橘の電話に直接、連絡を入れる者は限られている――情人か、音羽会の親分衆か、懇意にしているマル暴のオデコか――

「――どうもすみません…」

笑い混じりに橘がそう言った。こんな話し方をする相手は、親分衆の誰かに違いない。

しばらく電話に向かって話をしていた橘は、電話を切ってから、立ち上がった。

「一臣、家に帰るぞ――慧、来い」

そう言うと、橘は笈川の返事も、慧の返事も待たずに事務所のドアに向かった。

笈川は、思わず慧と顔を見合わせてから、橘の後を追いかけた。

「――いきなり家に帰るってなんなんだ」

牛丸の運転する車のリアシートに座った笈川は、早速、隣で煙草に火を点けた橘を横目で睨みつけた。

「事務所でも良かったんだけどな」

煙を吐き出しながら橘は言った。

「新城の兄貴から連絡があったぜ」

さっきの電話はやっぱり音羽会の親分衆のひとりである新城 彰からだったようだ。

「例の先生、 、に探りを入れてくれたらしい――ま、あの人のやり方でな」

そう言うと、橘は人の悪い笑みを浮かべた。

ヤクザの探りだ――市議会議員も小便をちびったぐらいで済んだなら御の字だろう――そう思いながら、笈川は続きを待った。
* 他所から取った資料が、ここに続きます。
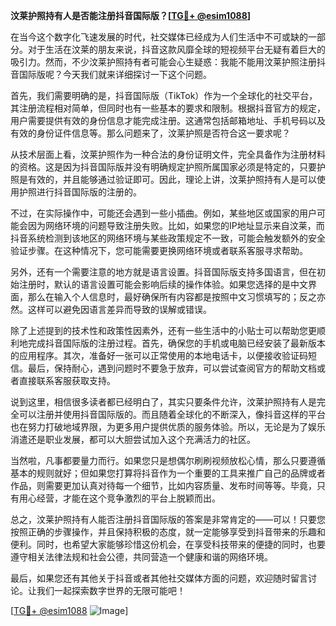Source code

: **汶莱护照持有人是否能注册抖音国际版？[[TG💪+ @esim1088](https://t.me/s/esim1088)]**

在当今这个数字化飞速发展的时代，社交媒体已经成为人们生活中不可或缺的一部分。对于生活在汶莱的朋友来说，抖音这款风靡全球的短视频平台无疑有着巨大的吸引力。然而，不少汶莱护照持有者可能会心生疑惑：我能不能用汶莱护照注册抖音国际版呢？今天我们就来详细探讨一下这个问题。

首先，我们需要明确的是，抖音国际版（TikTok）作为一个全球化的社交平台，其注册流程相对简单，但同时也有一些基本的要求和限制。根据抖音官方的规定，用户需要提供有效的身份信息才能完成注册。这通常包括邮箱地址、手机号码以及有效的身份证件信息等。那么问题来了，汶莱护照是否符合这一要求呢？

从技术层面上看，汶莱护照作为一种合法的身份证明文件，完全具备作为注册材料的资格。这是因为抖音国际版并没有明确规定护照所属国家必须是特定的，只要护照是有效的，并且能够通过验证即可。因此，理论上讲，汶莱护照持有人是可以使用护照进行抖音国际版的注册的。

不过，在实际操作中，可能还会遇到一些小插曲。例如，某些地区或国家的用户可能会因为网络环境的问题导致注册失败。比如，如果您的IP地址显示来自汶莱，而抖音系统检测到该地区的网络环境与某些政策规定不一致，可能会触发额外的安全验证步骤。在这种情况下，您可能需要更换网络环境或者联系客服寻求帮助。

另外，还有一个需要注意的地方就是语言设置。抖音国际版支持多国语言，但在初始注册时，默认的语言设置可能会影响后续的操作体验。如果您选择的是中文界面，那么在输入个人信息时，最好确保所有内容都是按照中文习惯填写的；反之亦然。这样可以避免因语言差异而导致的误解或错误。

除了上述提到的技术性和政策性因素外，还有一些生活中的小贴士可以帮助您更顺利地完成抖音国际版的注册过程。首先，确保您的手机或电脑已经安装了最新版本的应用程序。其次，准备好一张可以正常使用的本地电话卡，以便接收验证码短信。最后，保持耐心，遇到问题时不要急于放弃，可以尝试查阅官方的帮助文档或者直接联系客服获取支持。

说到这里，相信很多读者都已经明白了，其实只要条件允许，汶莱护照持有人是完全可以注册并使用抖音国际版的。而且随着全球化的不断深入，像抖音这样的平台也在努力打破地域界限，为更多用户提供优质的服务体验。所以，无论是为了娱乐消遣还是职业发展，都可以大胆尝试加入这个充满活力的社区。

当然啦，凡事都要量力而行。如果您只是想偶尔刷刷视频放松心情，那么只要遵循基本的规则就好；但如果您打算将抖音作为一个重要的工具来推广自己的品牌或者作品，则需要更加认真对待每一个细节，比如内容质量、发布时间等等。毕竟，只有用心经营，才能在这个竞争激烈的平台上脱颖而出。

总之，汶莱护照持有人能否注册抖音国际版的答案是非常肯定的——可以！只要您按照正确的步骤操作，并且保持积极的态度，就一定能够享受到抖音带来的乐趣和便利。同时，也希望大家能够珍惜这份机会，在享受科技带来的便捷的同时，也要遵守相关法律法规和社会公德，共同营造一个健康和谐的网络环境。

最后，如果您还有其他关于抖音或者其他社交媒体方面的问题，欢迎随时留言讨论。让我们一起探索数字世界的无限可能吧！

[[TG💪+ @esim1088](https://t.me/s/esim1088) ![Image](https://i.postimg.cc/4NQfJmqS/Snipaste-2025-05-13-00-14-12.png)]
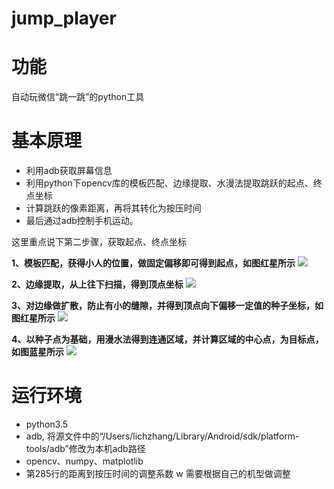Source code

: # jump_player
# 功能
自动玩微信“跳一跳”的python工具

# 基本原理
* 利用adb获取屏幕信息
* 利用python下opencv库的模板匹配、边缘提取、水漫法提取跳跃的起点、终点坐标
* 计算跳跃的像素距离，再将其转化为按压时间
* 最后通过adb控制手机运动。

这里重点说下第二步骤，获取起点、终点坐标

**1、模板匹配，获得小人的位置，做固定偏移即可得到起点，如图红星所示**
![](https://github.com/zxlchina/jump_player/blob/master/508CDF03-EAA6-4952-B387-61A95E577729.png)

**2、边缘提取，从上往下扫描，得到顶点坐标**
![](https://github.com/zxlchina/jump_player/blob/master/9E7D0C46-81B1-44F4-B808-F45FF99D6C9B.png)

**3、对边缘做扩散，防止有小的缝隙，并得到顶点向下偏移一定值的种子坐标，如图红星所示**
![](https://github.com/zxlchina/jump_player/blob/master/E96D519C-B379-4325-A0DA-7EA3754E9D3D.png)

**4、以种子点为基础，用漫水法得到连通区域，并计算区域的中心点，为目标点，如图蓝星所示**
![](https://raw.githubusercontent.com/zxlchina/jump_player/master/100B1AE6-C50E-4A9F-B8DE-ED9692552822.png)

# 运行环境
* python3.5
* adb, 将源文件中的“/Users/lichzhang/Library/Android/sdk/platform-tools/adb”修改为本机adb路径
* opencv、numpy、matplotlib
* 第285行的距离到按压时间的调整系数 w 需要根据自己的机型做调整
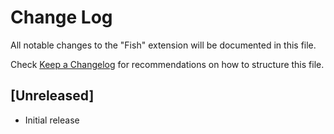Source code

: # Change Log

All notable changes to the "Fish" extension will be documented in this file.

Check [Keep a Changelog](http://keepachangelog.com/) for recommendations on how to structure this file.

## [Unreleased]

- Initial release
「――先生は吐かなかったらしいがな――面白ぇことが分かったぜ」

「面白いこと?」

「柴田の叔父貴が、例の殺し屋のことを知ってたらしい」

柴田の叔父貴――新城組の若頭の柴田だ。笈川も、組の会合や、ツキヨリの集まりで何度も顔を合わせたことのあるヤクザ者で、少なからず恩もある兄貴分だった。

「柴田さんが?」

「ああ。これは慧の手柄だな」

唐突に名前が出てきて驚いたのか、助手席に座っていた慧が振り返った。

「あの殺し屋野郎、慧に名乗っただろ? 斉藤だっけ?」

慧が頷いたのを確認して、橘はにやりと笑った。

「あの野郎、偽名も使わねぇで、慧の前にツラ晒しやがったようだぜ」

橘はそう言うと、灰皿に煙草を捩じ込んだ。